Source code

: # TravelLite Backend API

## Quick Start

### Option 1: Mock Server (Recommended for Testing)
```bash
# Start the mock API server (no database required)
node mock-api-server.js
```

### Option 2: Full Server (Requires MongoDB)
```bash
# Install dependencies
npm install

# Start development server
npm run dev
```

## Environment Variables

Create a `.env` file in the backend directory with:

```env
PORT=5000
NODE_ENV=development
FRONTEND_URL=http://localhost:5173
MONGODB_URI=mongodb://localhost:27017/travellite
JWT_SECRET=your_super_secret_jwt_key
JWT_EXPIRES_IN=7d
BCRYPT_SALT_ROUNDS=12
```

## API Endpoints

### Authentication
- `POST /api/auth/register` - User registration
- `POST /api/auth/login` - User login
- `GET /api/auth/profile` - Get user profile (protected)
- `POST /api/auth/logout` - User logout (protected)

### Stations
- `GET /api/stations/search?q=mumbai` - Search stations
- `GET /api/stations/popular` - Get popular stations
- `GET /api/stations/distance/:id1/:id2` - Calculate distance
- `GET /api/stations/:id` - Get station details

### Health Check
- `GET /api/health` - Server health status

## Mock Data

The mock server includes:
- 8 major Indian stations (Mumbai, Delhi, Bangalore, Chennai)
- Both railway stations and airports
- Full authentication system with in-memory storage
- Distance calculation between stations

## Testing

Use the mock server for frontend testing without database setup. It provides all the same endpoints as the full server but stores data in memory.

------------------------------------

Copy all the records above exactly, missing none.

Source code

: # TravelLite Backend API

## Quick Start

### Option 1: Mock Server (Recommended for Testing)
```bash
# Start the mock API server (no database required)
node mock-api-server.js
```

### Option 2: Full Server (Requires MongoDB)
```bash
# Install dependencies
npm install

# Start development server
npm run dev
```

## Environment Variables

Create a `.env` file in the backend directory with:

```env
PORT=5000
NODE_ENV=development
FRONTEND_URL=http://localhost:5173
MONGODB_URI=mongodb://localhost:27017/travellite
JWT_SECRET=your_super_secret_jwt_key
JWT_EXPIRES_IN=7d
BCRYPT_SALT_ROUNDS=12
```

## API Endpoints

### Authentication
- `POST /api/auth/register` - User registration
- `POST /api/auth/login` - User login
- `GET /api/auth/profile` - Get user profile (protected)
- `POST /api/auth/logout` - User logout (protected)

### Stations
- `GET /api/stations/search?q=mumbai` - Search stations
- `GET /api/stations/popular` - Get popular stations
- `GET /api/stations/distance/:id1/:id2` - Calculate distance
- `GET /api/stations/:id` - Get station details

### Health Check
- `GET /api/health` - Server health status

## Mock Data

The mock server includes:
- 8 major Indian stations (Mumbai, Delhi, Bangalore, Chennai)
- Both railway stations and airports
- Full authentication system with in-memory storage
- Distance calculation between stations

## Testing

Use the mock server for frontend testing without database setup. It provides all the same endpoints as the full server but stores data in memory.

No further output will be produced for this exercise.